Le corps et le coeur des femmes
J'ai découvert ce livre sur madmoizelle.com qui y avait consacré une chronique vidéo, et on me l'a offert providentiellement pour Noël. Mymy a raison, ce livre doit être lu par toutes les femmes, tous les hommes, tous les médecins, tous les patients, car il parle des femmes, de leurs problèmes intimes, parfois de leurs drames, et surtout de la relation corps médical / patients. C'est un livre féministe (oui !), mais plus que ça encore, humaniste. Il montre combien le pouvoir des médecins (et en particulier des spécialistes) est immense, et combien leur état d'esprit, leur ouverture ou au contraire leur enfermement dans leurs dogmes leurs convictions, peuvent avoir des conséquences décisives sur la vie des patients.

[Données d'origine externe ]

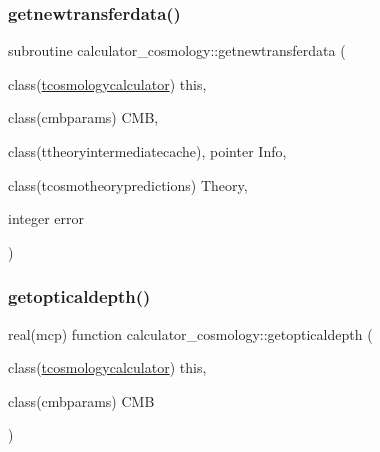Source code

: \mbox{\label{namespacecalculator__cosmology_a96e555c628aadff1d707242e238d09f8}} 
\subsubsection{\texorpdfstring{getnewtransferdata()}{getnewtransferdata()}}
{\footnotesize\ttfamily subroutine calculator\+\_\+cosmology\+::getnewtransferdata (\begin{DoxyParamCaption}\item[{class(\mbox{\hyperlink{structcalculator__cosmology_1_1tcosmologycalculator}{tcosmologycalculator}})}]{this,  }\item[{class(cmbparams)}]{C\+MB,  }\item[{class(ttheoryintermediatecache), pointer}]{Info,  }\item[{class(tcosmotheorypredictions)}]{Theory,  }\item[{integer}]{error }\end{DoxyParamCaption})\hspace{0.3cm}{\ttfamily [private]}}

\mbox{\label{namespacecalculator__cosmology_a9907b8c61d20213e8026443a5043530f}} 
\subsubsection{\texorpdfstring{getopticaldepth()}{getopticaldepth()}}
{\footnotesize\ttfamily real(mcp) function calculator\+\_\+cosmology\+::getopticaldepth (\begin{DoxyParamCaption}\item[{class(\mbox{\hyperlink{structcalculator__cosmology_1_1tcosmologycalculator}{tcosmologycalculator}})}]{this,  }\item[{class(cmbparams)}]{C\+MB }\end{DoxyParamCaption})\hspace{0.3cm}{\ttfamily [private]}}

\mbox{\label{namespacecalculator__cosmology_a98a6aa3eeac24c242c935e0740b470d8}} 
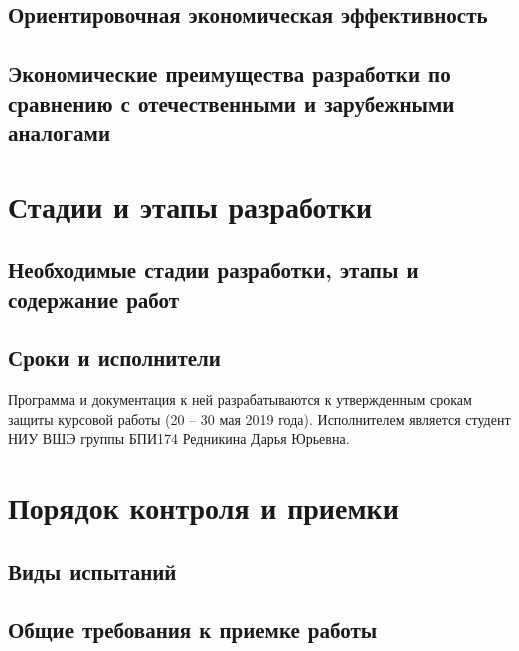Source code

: \documentclass[a4paper,12pt]{article}
\begin{document}
	\subsection{Ориентировочная экономическая эффективность}
	\subsection{Экономические преимущества разработки по сравнению с отечественными и зарубежными аналогами}
	
						\newpage
	\section{Стадии и этапы разработки}
	\subsection{Необходимые стадии разработки, этапы и содержание работ}
	\subsection{Сроки и исполнители}
	Программа и документация к ней разрабатываются к утвержденным срокам защиты курсовой работы (20 – 30 мая 2019 года).
	Исполнителем является студент НИУ ВШЭ группы БПИ174 Редникина Дарья Юрьевна.
	
						\newpage
	\section{Порядок контроля и приемки}
	\subsection{Виды испытаний}
	\subsection{Общие требования к приемке работы}
	
						\newpage
	\listRegistration
\end{document}
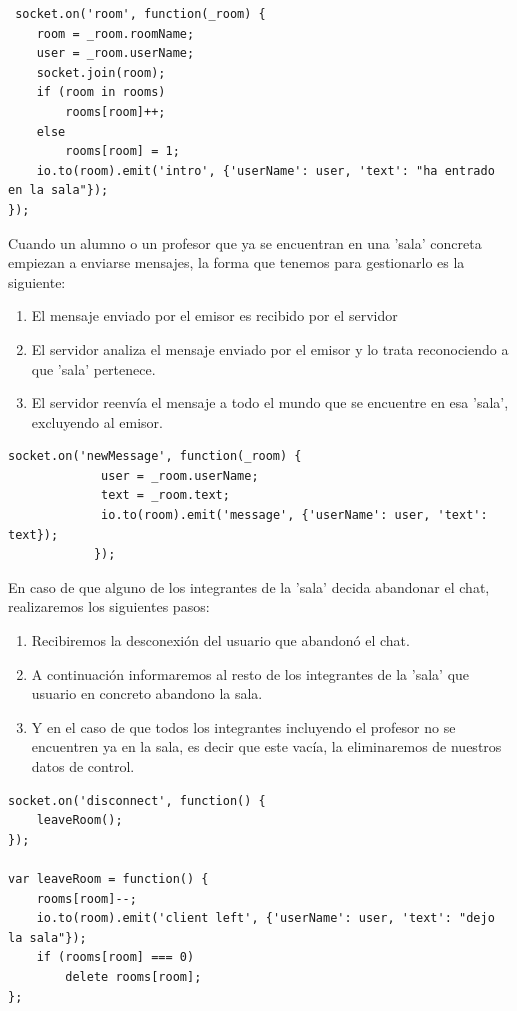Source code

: \begin{itemize}
\begin{lstlisting}
 socket.on('room', function(_room) {
    room = _room.roomName;
	user = _room.userName;
    socket.join(room);
    if (room in rooms)
        rooms[room]++;
    else
        rooms[room] = 1;
    io.to(room).emit('intro', {'userName': user, 'text': "ha entrado en la sala"});
});

\end{lstlisting}

Cuando un alumno o un profesor que ya se encuentran en una 'sala' concreta empiezan a enviarse mensajes, la forma que tenemos para gestionarlo es la siguiente:

\begin{enumerate}
    \item El mensaje enviado por el emisor es recibido por el servidor

    \item El servidor analiza el mensaje enviado por el emisor y lo trata reconociendo a que 'sala' pertenece.

    \item El servidor reenvía el mensaje a todo el mundo que se encuentre en esa 'sala', excluyendo al emisor.
\end{enumerate}

\begin{lstlisting}
socket.on('newMessage', function(_room) {
			 user = _room.userName;
			 text = _room.text;
			 io.to(room).emit('message', {'userName': user, 'text': text});
			});
\end{lstlisting}

En caso de que alguno de los integrantes de la 'sala' decida abandonar el chat, realizaremos los siguientes pasos:

\begin{enumerate}
    \item Recibiremos la desconexión del usuario que abandonó el chat.

    \item A continuación informaremos al resto de los integrantes de la 'sala' que usuario en concreto abandono la sala.

    \item Y en el caso de que todos los integrantes incluyendo el profesor no se encuentren ya en la sala, es decir que este vacía, la eliminaremos de nuestros datos de control.

\end{enumerate}

\begin{lstlisting}
socket.on('disconnect', function() {
    leaveRoom();
});

var leaveRoom = function() {
    rooms[room]--;
    io.to(room).emit('client left', {'userName': user, 'text': "dejo la sala"});
    if (rooms[room] === 0)
        delete rooms[room];
};
\end{lstlisting}
\end{itemize}

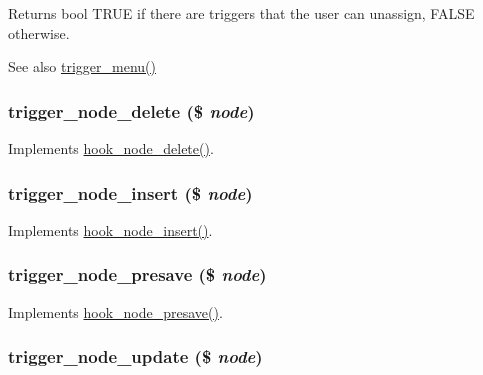 \begin{DoxyReturn}{Returns}
bool TRUE if there are triggers that the user can unassign, FALSE otherwise.
\end{DoxyReturn}
\begin{DoxySeeAlso}{See also}
\hyperlink{trigger_8module_a467708b4dec3a4e2c9eba80d0c94db3c}{trigger\_\-menu()} 
\end{DoxySeeAlso}
\hypertarget{trigger_8module_ab9c30dd53453d770edb48f06cc447c6b}{
\subsubsection[{trigger\_\-node\_\-delete}]{\setlength{\rightskip}{0pt plus 5cm}trigger\_\-node\_\-delete (\$ {\em node})}}
\label{trigger_8module_ab9c30dd53453d770edb48f06cc447c6b}
Implements \hyperlink{group__node__api__hooks_ga66ea0473a9950dc961802e801e5042e9}{hook\_\-node\_\-delete()}. \hypertarget{trigger_8module_acbb2d25f3861049eb771a7304afe724d}{
\subsubsection[{trigger\_\-node\_\-insert}]{\setlength{\rightskip}{0pt plus 5cm}trigger\_\-node\_\-insert (\$ {\em node})}}
\label{trigger_8module_acbb2d25f3861049eb771a7304afe724d}
Implements \hyperlink{group__node__api__hooks_ga8b40dc62e46e5055c205d2a723dc3548}{hook\_\-node\_\-insert()}. \hypertarget{trigger_8module_ab02151afb007d36dcb3ee42a28f12c40}{
\subsubsection[{trigger\_\-node\_\-presave}]{\setlength{\rightskip}{0pt plus 5cm}trigger\_\-node\_\-presave (\$ {\em node})}}
\label{trigger_8module_ab02151afb007d36dcb3ee42a28f12c40}
Implements \hyperlink{group__node__api__hooks_gab339b1a1ce0e235d4a9c5a05e410dcd6}{hook\_\-node\_\-presave()}. \hypertarget{trigger_8module_ae3af93566b42368b4033496742b97027}{
\subsubsection[{trigger\_\-node\_\-update}]{\setlength{\rightskip}{0pt plus 5cm}trigger\_\-node\_\-update (\$ {\em node})}}
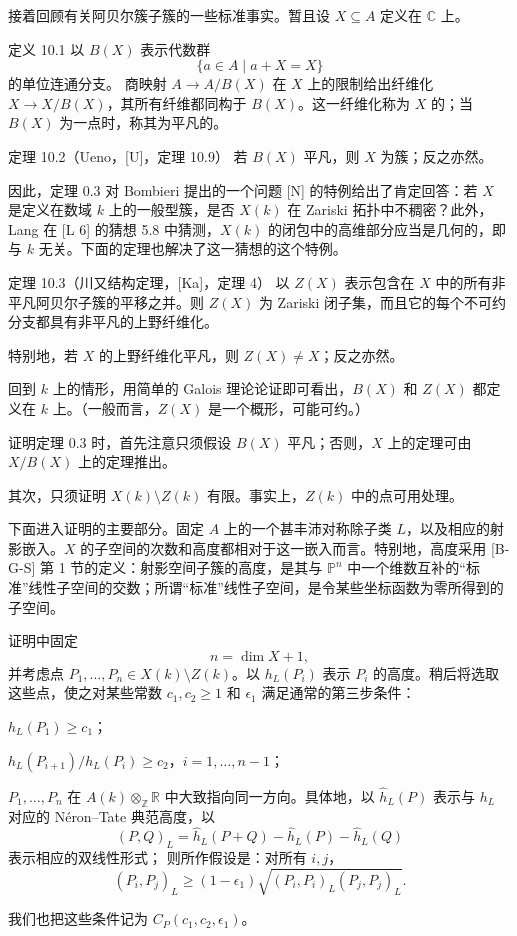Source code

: 接着回顾有关阿贝尔簇子簇的一些标准事实。暂且设 $X\subseteq A$ 定义在 $\mathbb C$ 上。
\begin{statement}{定义 10.1}
以 $B(X)$ 表示代数群
\[
\{a\in A\mid a+X=X\}
\]
的单位连通分支。
商映射 $A\to A/B(X)$ 在 $X$ 上的限制给出纤维化 $X\to X/B(X)$，其所有纤维都同构于 $B(X)$。这一纤维化称为 $X$ 的；当 $B(X)$ 为一点时，称其为平凡的。
\end{statement}
\begin{statement}{定理 10.2（Ueno，[U]，定理 10.9）}
若 $B(X)$ 平凡，则 $X$ 为簇；反之亦然。
\end{statement}
因此，定理 0.3 对 Bombieri 提出的一个问题 [N] 的特例给出了肯定回答：若 $X$ 是定义在数域 $k$ 上的一般型簇，是否 $X(k)$ 在 Zariski 拓扑中不稠密？此外，Lang 在 [L 6] 的猜想 5.8 中猜测，$X(k)$ 的闭包中的高维部分应当是几何的，即与 $k$ 无关。下面的定理也解决了这一猜想的这个特例。
\begin{statement}{定理 10.3（川又结构定理，[Ka]，定理 4）}
以 $Z(X)$ 表示包含在 $X$ 中的所有非平凡阿贝尔子簇的平移之并。则 $Z(X)$ 为 Zariski 闭子集，而且它的每个不可约分支都具有非平凡的上野纤维化。
\end{statement}
特别地，若 $X$ 的上野纤维化平凡，则 $Z(X)\ne X$；反之亦然。

回到 $k$ 上的情形，用简单的 Galois 理论论证即可看出，$B(X)$ 和 $Z(X)$ 都定义在 $k$ 上。（一般而言，$Z(X)$ 是一个概形，可能可约。）

证明定理 0.3 时，首先注意只须假设 $B(X)$ 平凡；否则，$X$ 上的定理可由 $X/B(X)$ 上的定理推出。

其次，只须证明 $X(k)\setminus Z(k)$ 有限。事实上，$Z(k)$ 中的点可用处理。

下面进入证明的主要部分。固定 $A$ 上的一个甚丰沛对称除子类 $L$，以及相应的射影嵌入。$X$ 的子空间的次数和高度都相对于这一嵌入而言。特别地，高度采用 [B-G-S] 第 1 节的定义：射影空间子簇的高度，是其与 $\mathbb P^n$ 中一个维数互补的“标准”线性子空间的交数；所谓“标准”线性子空间，是令某些坐标函数为零所得到的子空间。

证明中固定
\[
n=\dim X+1,
\]
并考虑点 $P_1,\ldots,P_n\in X(k)\setminus Z(k)$。以 $h_L(P_i)$ 表示 $P_i$ 的高度。稍后将选取这些点，使之对某些常数 $c_1,c_2\ge1$ 和 $\epsilon_1$ 满足通常的第三步条件：
\begin{description}[style=nextline,leftmargin=5.5em]
\item[(10.4.1).] $h_L(P_1)\ge c_1$；
\item[(10.4.2).] $h_L(P_{i+1})/h_L(P_i)\ge c_2$，$i=1,\ldots,n-1$；
\item[(10.4.3).] $P_1,\ldots,P_n$ 在 $A(k)\otimes_{\mathbb Z}\mathbb R$ 中大致指向同一方向。具体地，以 $\widehat h_L(P)$ 表示与 $h_L$ 对应的 Néron--Tate 典范高度，以
\[
(P,Q)_L=\widehat h_L(P+Q)-\widehat h_L(P)-\widehat h_L(Q)
\]
表示相应的双线性形式；
则所作假设是：对所有 $i,j$，
\[
(P_i,P_j)_L\ge(1-\epsilon_1)\sqrt{(P_i,P_i)_L(P_j,P_j)_L}.
\]
\end{description}
我们也把这些条件记为 $C_P(c_1,c_2,\epsilon_1)$。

Pourquoi les femmes ne pourraient pas choisir en toute liberté leur contraception (c'est-à-dire en connaissance de cause de TOUS les avantages et inconvénients, pas avec des arguments du style : "le stérilet, pas pour les femmes qui n'ont pas eu encore d'enfants", scientifiquement aberrant) ? ou la façon dont elles souhaitent être examinées ? Quelques-unes des questions qui se posent non sans indignation, quand on lit les témoignages des femmes qui égrainent le récit : autant le dire, mes ovaires se sont révoltés plus d'une fois.
Martin Winckler, médecin, a visiblement mis énormément de lui dans l'écriture de ce roman (Franz Karma, évidemment, c'est un peu lui), et taille au passage des costards à tour de bras à beaucoup de ses confrères. La galerie de portraits n’est pas très reluisante pour la profession : entre les gynécologues qui engueulent les patientes d’avoir oublié leur pilule, ou les chirurgiens qui se prennent pour Dieu créateur et réparateur… « Mes obligations éthiques vont d’abord aux patientes, ensuite aux autres médecins », voilà le credo de ce praticien atypique, aux méthodes peu orthodoxes pour le corps médical. Serait-il humble, ce docteur Karma ? Pas toujours, mais on lui pardonne.
Au début, j'étais un peu heurtée par l'écriture "parlée" dont je ne suis pas fan d'habitude, mais c'est ce style qui happe le lecteur. Comme les patientes qui entrent dans le cabinet et vident leur sac, l'auteur débite l'histoire avec un sentiment d'urgence. Ce qui n'empêche pas le récit d'être très bien rythmé : le parcours de Jean dans l’unité 77 s’interrompt de révélations progressives sur sa vie personnelle. Quel but poursuit cette jeune interne brillante et au caractère bien trempée ? Elle agace car elle se comporte comme un mec. D’ailleurs pendant les cinquante premières pages, aucun doute possible, Jean Atwood est UN interne, pas de e qui se balade pour indiquer le contraire, ce qui volontairement décontenance le lecteur quand Karma lui lance un « mademoiselle ». Mais au fond qui est-elle ? L’évolution de ce personnage est un pilier du roman, au fur et à mesure qu’elle s’ouvre aux femmes qui viennent consulter, on explore aussi sa propre histoire, pleine de zones d’ombres. Jusqu’à la révélation finale, où tout se boucle.
'Le choeur des femmes" est une partition fort bien menée, en polyphonie et tambour battant, jusqu’au bout.